L'appello: imprese sentinelle contro la mafia

Venerdì 18 Ottobre 2019
L'ALLARME
TREVISO «Gli imprenditori scelgano di essere sentinelle di legalità a difesa di un'economia sana e a prevenzione delle infiltrazioni mafiose nel nostro territorio». È l'appello di Cna Treviso ma anche la tesi condivisa da associazioni di categoria delle imprese e sindacato di fronte all'ennesimo caso che porta alla luce la metastasi criminale ai danni di imprese e imprenditori a nord est. «Non c'è scusante per chi ha scelto la scorciatoia dell'illegalità - spiega il presidente provinciale di Confartigianato Vendemmiano Sartor - vero è anche che il credit crunch ha amplificato gli effetti della recessione. In tempi di vacche grasse gli istituti di credito hanno accumulato debiti anche con erogazioni facili, penso alla valanga di mutui concessi negli anni successivi al boom, sull'assunto che tutto andava bene e che tutti avrebbero pagato. Ma regole più rigide e severe si devono fare proprio quando l'economia tira, non nel momento in cui servono azioni anticicliche. Aver chiuso la borsa quando invece serviva più flessibilità ha probabilmente favorito quei soggetti che, di fronte al bisogno di liquidità, si sono proposti come risolutori di problemi. Ma per gli imprenditori fare quel passo è un grave errore: in primo luogo esistono meccanismi che possono dare sostegno nelle fasi di crisi e anche aiutare con le banche, secondariamente prima di cadere vittima delle sirene di faccendieri in odore di mafia è meglio affrontare con coraggio le situazioni difficili, anche il fallimento, che non deve essere uno stigma sociale: nell'era della globalizzazione tutto è più difficile, dover arrivare al fine corsa della propria esperienza imprenditoriale ci sta e non è una colpa morale».
ACCESSO AL CREDITO
«È innegabile - dice il presidente di Cna Treviso Alfonso Lorenzetto - che la lunga crisi economica e le perduranti difficoltà nell'accedere al credito abbiano reso più fragile la nostra economia e più forte la tentazione per le imprese di usare canali non legali, specie quando le banche, da un giorno all'altro, chiedono il rientro dei fidi.
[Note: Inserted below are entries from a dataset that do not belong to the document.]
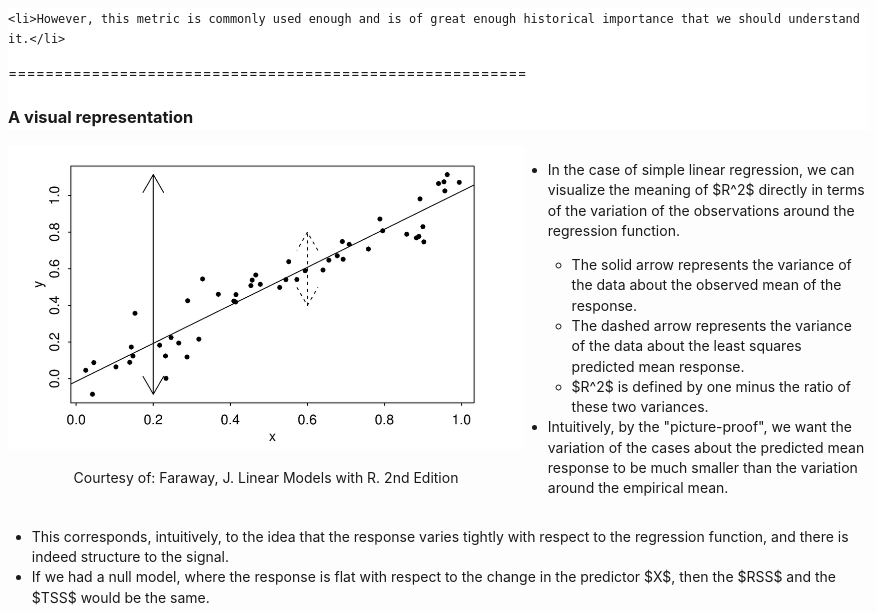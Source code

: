     <li>However, this metric is commonly used enough and is of great enough historical importance that we should understand it.</li>
  </ul>
</ul>

========================================================

<h3> A visual representation </h2>


<div style="float:left; width:60%">
<img style="width:100%", src="./estimation.png" alt="Visualization of the total variation of data points which is greater than the variation of the data points around the regression function."/>
<p style="text-align:center">Courtesy of: Faraway, J. Linear Models with R. 2nd Edition</p>
</div>

<div style="float:left; width:40%">
<ul>
  <li> In the case of simple linear regression, we can visualize the meaning of $R^2$ directly in terms of the variation of the observations around the regression function.</li>
  <ul>
    <li> The solid arrow represents the variance of the data about the observed mean of the response.</li>
    <li> The dashed arrow represents the variance of the data about the least squares predicted mean response.</li>
    <li> $R^2$ is defined by one minus the ratio of these two variances.</li>
  </ul>
  <li> Intuitively, by the "picture-proof", we want the variation of the cases about the predicted mean response to be much smaller than the variation around the empirical mean.</li>
  </ul>
</div>
<div style="float:left; width:100%">
<ul>
  <li> This corresponds, intuitively, to the idea that the response varies tightly with respect to the regression function, and there is indeed structure to the signal.</li>
  <li> If we had a null model, where the response is flat with respect to the change in the predictor $X$, then the $RSS$ and the $TSS$ would be the same.</li>
</ul>
</div>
È tuttavia una soluzione che non porta lontano: affossa le aziende che si lasciano tentare dall'illegalità e indebolisce tutto il sistema inoculando i germi mafiosi. Un territorio infiltrato dalla criminalità organizzata perde in competitività, in sicurezza lavorativa e sociale, in democrazia e partecipazione. Gli anticorpi a Treviso ci sono ma l'attenzione va tenuta alta».
NESSUNA SCORCIATOIA
«La scorciatoia dell'illegalità non è giustificata o giustificabile - sottolinea il segretario della Cgil provinciale Mauro Visentin - ma le infiltrazioni mafiose sono state anche rese possibili anche dal fatto che, con la crisi, è fallita una modalità di concepire l'economia e la società ed è fallito un sistema. L'imprenditore, prima come cittadino, deve ritrovare fiducia nelle istituzioni a cui vanno riconosciuti un valore e una forza morale. Ma d'altra parte, se vogliamo capire i fenomeni che ci troviamo di fronte e prevenirli, dobbiamo riconoscere che c'è stata un fase in cui si è vissuti nel mito del mercato funzionasse da solo anche durante la recessione. Invece è montata la paura, complice la stretta del credito. Sbagliando c'è chi ha percorso la strada della paura ma anche della sfiducia negli anticorpi. È così che nel tessuto economico si sono fatti strada i capitali di origine criminale, che poi si sono mangiati le imprese, così come l'usura, che oltre ad distruggere aziende ha anche distrutto vite». «La vera diga - conclude Visentin - è che c'è ancora la consapevolezza diffusa che l'illegalità non genera ricchezza e non produce lavoro. Partiamo da qui per fare da argine ad un fenomeno che, dal momento che i casi non sono più sporadici o isolati, appare preoccupante se non proprio spaventoso».